As good as their first two albums were, there was always the nagging thought that they sounded like someone else; a bit of High on Fire here, a little Mastodon there. And the relentless riffery bordered on suffocating if you weren’t quite in the mood. Not so with this album. Sure, they have continued with the elements that made the first two albums great, but they have brought in stuff like dynamics, tunes, clean(ish) guitars and – shock, horror – actual singing, to make this album sound utterly epic.
It is with a certain amount of poignancy that they have honed their racket to this point, because speculation has been rife that this could well be the last one. Apart from this being the completion of the trilogy, Nathan Hickey, the drummer, is moving to London. Although the band insist that it doesn’t spell the end, (Hickey said in an interview with Australia’s Beat magazine that “the Beast will never die!”), it is a hell of a lot harder to arrange a practice session when one of the members is on the other side of the globe.
But let’s not wallow in sorrow, let’s enjoy this one while we can. And where better to start than the opener, ‘Call to the Mountain’, a bellowing monolith of a song that has a chorus, which will leave you in danger of wrecking your neck. ‘Devils of Last Night’ follows and its loud-quiet pattern is underpinned by James Woods’ churning bass. The song is made even more brooding by having only bass and drums (and the occasional wail of guitar) accompanying vocalist Matt Hyde in each verse. It also has a few twists, like morphing into a throbbing, angry industrial-sounding noise for the last minute and a half.
It is the end to this song and the beginning to the next, the chilling ‘Some Sell Their Souls’, which recall some other bands from the town Beastwars hail from, Wellington in New Zealand. It has long been a hotbed of noise, and Beastwars‘ explorations beyond the riff recall Bailter Space, who honed their icy drone in the Kiwi capital after moving from Christchurch, and Shihad, whose angular heaviness in their early albums made audiences’ jaws drop.
Anyway, I digress.
‘Witches’ and ‘Disappear’ bring some stone-cold songcraft to the party but make no mistake, just because we now know that Hyde can sing and the rest of the band can lay off the noise a little, it doesn’t make them any less moody – or heavy. In fact when Hyde sings “I hear her say oh trouble, it knows your name” over a quiet yet malevolent backgrround, it sends chills up you.
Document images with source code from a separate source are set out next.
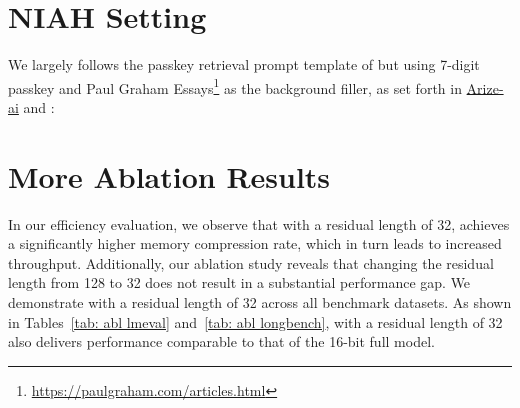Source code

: \begin{algorithm}[h!]
  \caption{The \kivi{} Prefill \& Decoding Algorithm}
  \label{algo: kivi}
\end{algorithm}

\newpage
\section{NIAH Setting}
\label{app: niah}

We largely follows the passkey retrieval prompt template of \citet{mohtashami2023passkey} but using 7-digit passkey and Paul Graham Essays\footnote{\url{https://paulgraham.com/articles.html}} as the background filler, as set forth in \href{https://github.com/gkamradt/LLMTest_NeedleInAHaystack}{Arize-ai} and \citet{reid2024gemini}:







\section{More Ablation Results}
\label{app: abl}

In our efficiency evaluation, we observe that with a residual length of 32, \kivi{} achieves a significantly higher memory compression rate, which in turn leads to increased throughput. Additionally, our ablation study reveals that changing the residual length from 128 to 32 does not result in a substantial performance gap. We demonstrate \kivi{} with a residual length of 32 across all benchmark datasets. As shown in Tables~\ref{tab: abl lmeval} and~\ref{tab: abl longbench}, \kivi{} with a residual length of 32 also delivers performance comparable to that of the 16-bit full model.

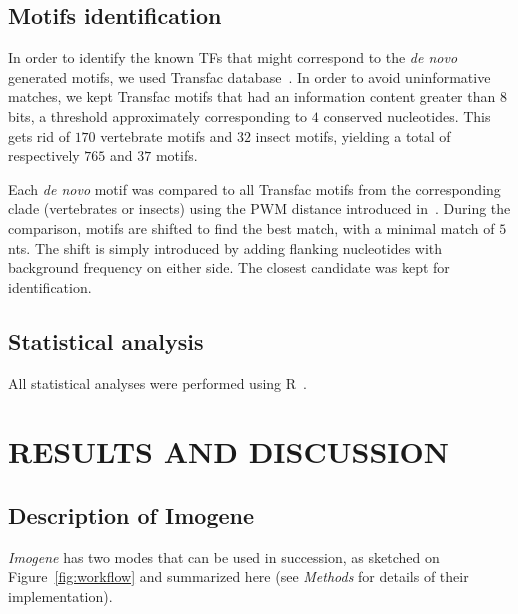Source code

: \documentclass[a4,center,fleqn]{NAR}
\begin{document}
\subsection*{Motifs identification} 

In order to identify the known TFs that might correspond to the \textit{de
novo} generated motifs, we used Transfac database~\cite{Matys:2006gf}.
In order to avoid uninformative matches, we kept Transfac motifs that had an
information content greater than $8$ bits, a threshold approximately
corresponding to $4$ conserved nucleotides.
This gets rid of $170$ vertebrate motifs and $32$ insect motifs, yielding
a total of respectively $765$ and $37$ motifs.
 
Each \textit{de novo} motif was compared to all Transfac motifs from the
corresponding clade (vertebrates or insects) using the PWM distance introduced
in~\cite{Rouault:2010fk}.
During the comparison, motifs are shifted to find the best match, with
a minimal match of $5$ nts.
The shift is simply introduced by adding flanking nucleotides with background
frequency on either side.
The closest candidate was kept for identification.


\subsection*{Statistical analysis}

All statistical analyses were performed using R~\cite{Rstat}.

\section{RESULTS AND DISCUSSION}

\subsection*{Description of Imogene}
\label{imdesc}



\textit{Imogene} has two modes that can be used in succession, as sketched on
Figure~\ref{fig:workflow}  and summarized here (see {\em Methods} for details
of their implementation).
\end{document}

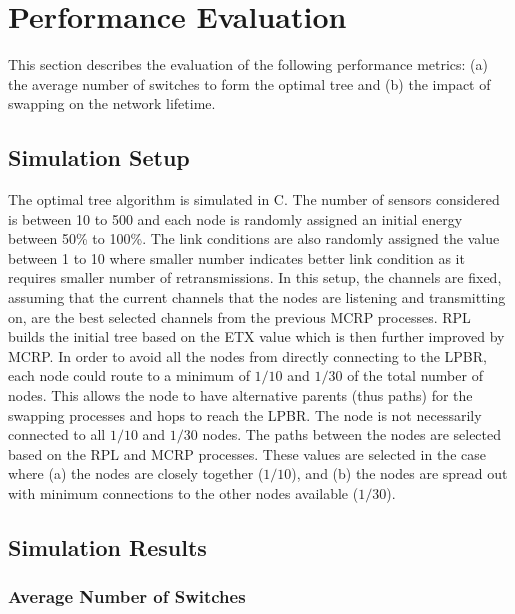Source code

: \section{Performance Evaluation}
\label{PerformanceEvaluation}

This section describes the evaluation of the following performance metrics: (a) the average number of switches to form the optimal tree and (b) the impact of swapping on the network lifetime.  


\subsection{Simulation Setup}

The optimal tree algorithm is simulated in C. The number of sensors considered is between 10 to 500 and each node is randomly assigned an initial energy between 50\% to 100\%. The link conditions are also randomly assigned the value between 1 to 10 where smaller number indicates better link condition as it requires smaller number of retransmissions. In this setup, the channels are fixed, assuming that the current channels that the nodes are listening and transmitting on, are the best selected channels from the previous MCRP processes. RPL builds the initial tree based on the ETX value which is then further improved by MCRP. In order to avoid all the nodes from directly connecting to the LPBR, each node could route to a minimum of $1/10$ and $1/30$ of the total number of nodes. %
This allows the node to have alternative parents (thus paths) for the swapping processes and hops to reach the LPBR. The node is not necessarily connected to all $1/10$ and $1/30$ nodes. The paths between the nodes are selected based on the RPL and MCRP processes. These values are selected in the case where (a) the nodes are closely together ($1/10$), and (b) the nodes are spread out with minimum connections to the other nodes available ($1/30$). 

\subsection{Simulation Results}
\subsubsection{Average Number of Switches}


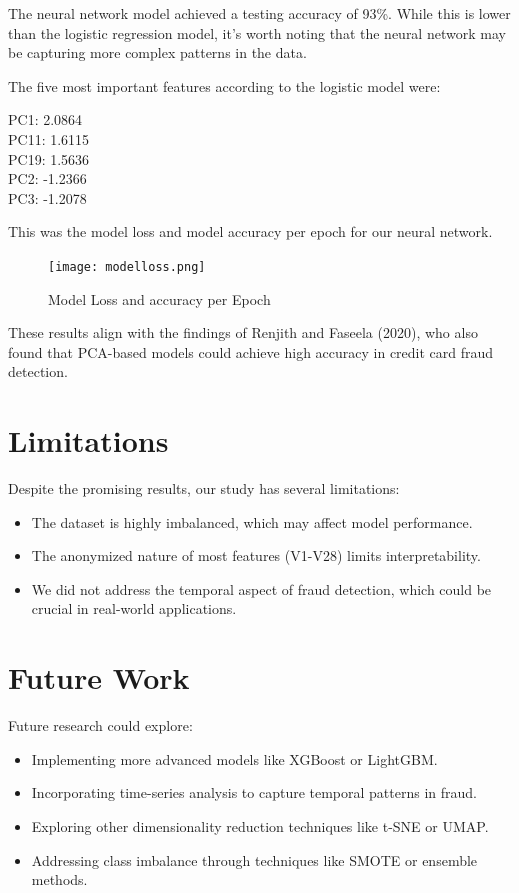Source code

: \documentclass{article}
\begin{document}
The neural network model achieved a testing accuracy of 93\%. While this is lower than the logistic regression model, it's worth noting that the neural network may be capturing more complex patterns in the data.

The five most important features according to the logistic model were:
\begin{center}
    PC1: 2.0864 \\
    PC11: 1.6115 \\
    PC19: 1.5636 \\
    PC2: -1.2366 \\
    PC3: -1.2078
\end{center}

This was the model loss and model accuracy per epoch for our neural network.

\begin{figure}[H]
    \centering
    \texttt{[image: modelloss.png]} 
    \caption{Model Loss and accuracy per Epoch}
    \label{fig:modelloss}
\end{figure}


These results align with the findings of Renjith and Faseela (2020), who also found that PCA-based models could achieve high accuracy in credit card fraud detection.

\section{Limitations}
Despite the promising results, our study has several limitations:
\begin{itemize}
    \item The dataset is highly imbalanced, which may affect model performance.
    \item The anonymized nature of most features (V1-V28) limits interpretability.
    \item We did not address the temporal aspect of fraud detection, which could be crucial in real-world applications.
\end{itemize}

\section{Future Work}
Future research could explore:
\begin{itemize}
    \item Implementing more advanced models like XGBoost or LightGBM.
    \item Incorporating time-series analysis to capture temporal patterns in fraud.
    \item Exploring other dimensionality reduction techniques like t-SNE or UMAP.
    \item Addressing class imbalance through techniques like SMOTE or ensemble methods.
\end{itemize}
\end{document}
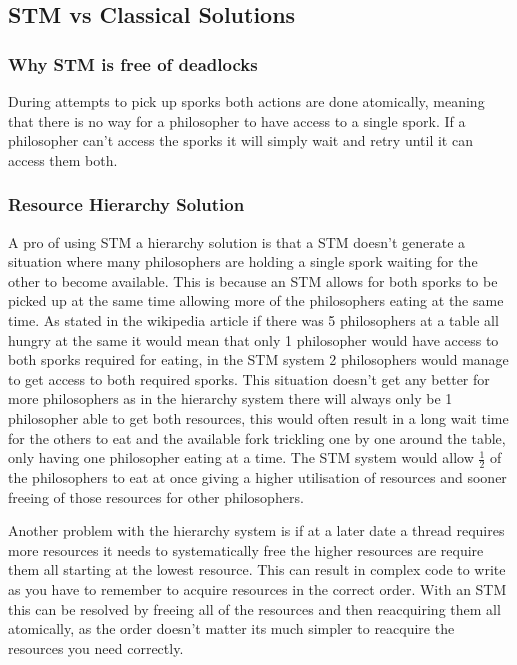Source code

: \documentclass[a4paper]{article}
\begin{document}
\subsection{STM vs Classical Solutions}

\subsubsection{Why STM is free of deadlocks}
During attempts to pick up sporks both actions are done atomically, meaning that there is no way for a philosopher to have access to a single spork.
If a philosopher can't access the sporks it will simply wait and retry until it can access them both.

\subsubsection{Resource Hierarchy Solution}
A pro of using STM a hierarchy solution is that a STM doesn't generate a situation where many philosophers are holding a single spork waiting for the other to become available.
This is because an STM allows for both sporks to be picked up at the same time allowing more of the philosophers eating at the same time.
As stated in the wikipedia article if there was 5 philosophers at a table all hungry at the same it would mean that only 1 philosopher would have access to both sporks required for eating, in the STM system 2 philosophers would manage to get access to both required sporks.
This situation doesn't get any better for more philosophers as in the hierarchy system there will always only be 1 philosopher able to get both resources, this would often result in a long wait time for the others to eat and the available fork trickling one by one around the table, only having one philosopher eating at a time.
The STM system would allow \( \frac{1}{2}\) of the philosophers to eat at once giving a higher utilisation of resources and sooner freeing of those resources for other philosophers.
\par
Another problem with the hierarchy system is if at a later date a thread requires more resources it needs to systematically free the higher resources are require them all starting at the lowest resource.
This can result in complex code to write as you have to remember to acquire resources in the correct order.
With an STM this can be resolved by freeing all of the resources and then reacquiring them all atomically, as the order doesn't matter its much simpler to reacquire the resources you need correctly.
\end{document}
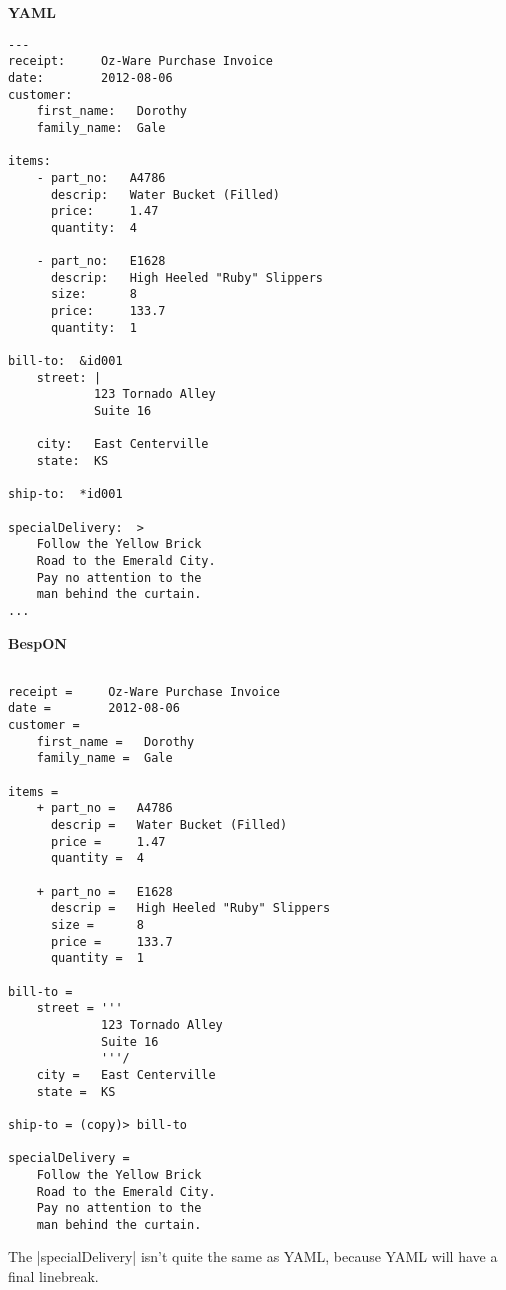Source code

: \documentclass[11pt]{article}
\begin{document}
\begin{appendices}
\begin{tcolorbox}{}
\begin{multicols}{2}
\centering \textbf{YAML}
\begin{Verbatim}[formatcom=\color{DarkGreen}]
---
receipt:     Oz-Ware Purchase Invoice
date:        2012-08-06
customer:
    first_name:   Dorothy
    family_name:  Gale

items:
    - part_no:   A4786
      descrip:   Water Bucket (Filled)
      price:     1.47
      quantity:  4

    - part_no:   E1628
      descrip:   High Heeled "Ruby" Slippers
      size:      8
      price:     133.7
      quantity:  1

bill-to:  &id001
    street: |
            123 Tornado Alley
            Suite 16

    city:   East Centerville
    state:  KS

ship-to:  *id001

specialDelivery:  >
    Follow the Yellow Brick
    Road to the Emerald City.
    Pay no attention to the
    man behind the curtain.
...
\end{Verbatim}
\columnbreak
\centering \textbf{BespON}

\begin{Verbatim}

receipt =     Oz-Ware Purchase Invoice
date =        2012-08-06
customer =
    first_name =   Dorothy
    family_name =  Gale

items =
    + part_no =   A4786
      descrip =   Water Bucket (Filled)
      price =     1.47
      quantity =  4

    + part_no =   E1628
      descrip =   High Heeled "Ruby" Slippers
      size =      8
      price =     133.7
      quantity =  1

bill-to =
    street = '''
             123 Tornado Alley
             Suite 16
             '''/
    city =   East Centerville
    state =  KS

ship-to = (copy)> bill-to

specialDelivery = 
    Follow the Yellow Brick
    Road to the Emerald City.
    Pay no attention to the
    man behind the curtain.

\end{Verbatim}
\end{multicols}
\end{tcolorbox}
The |specialDelivery| isn't quite the same as YAML, because YAML will have a final linebreak.



\begin{tcolorbox}{}
\begin{multicols}{2}


\end{multicols}
\end{tcolorbox}
\end{appendices}
\end{document}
The big surprise (which won’t be for you, after you read this) is the penultimate track, ‘The Devil Took Her’, which consists of an acoustic guitar, violin and a flute accompanying Hyde singing a morbid Southern porch song. It is no less dark than the rest of the album, but the switch in volume adds new depth to the band. The closing song, the title track, is frankly enormous. But the fact that the vocals and guitar step back in passages enables the song to breathe – like a mammoth’s breaths, but breathing nonetheless.
And it is at the end of this song when the album’s only flaw comes to light: it’s too darn short. You’re left wanting more of what may lurk down this new avenue that Beastwars have taken us.
We’ll just have to hope that this isn’t the last we hear from them.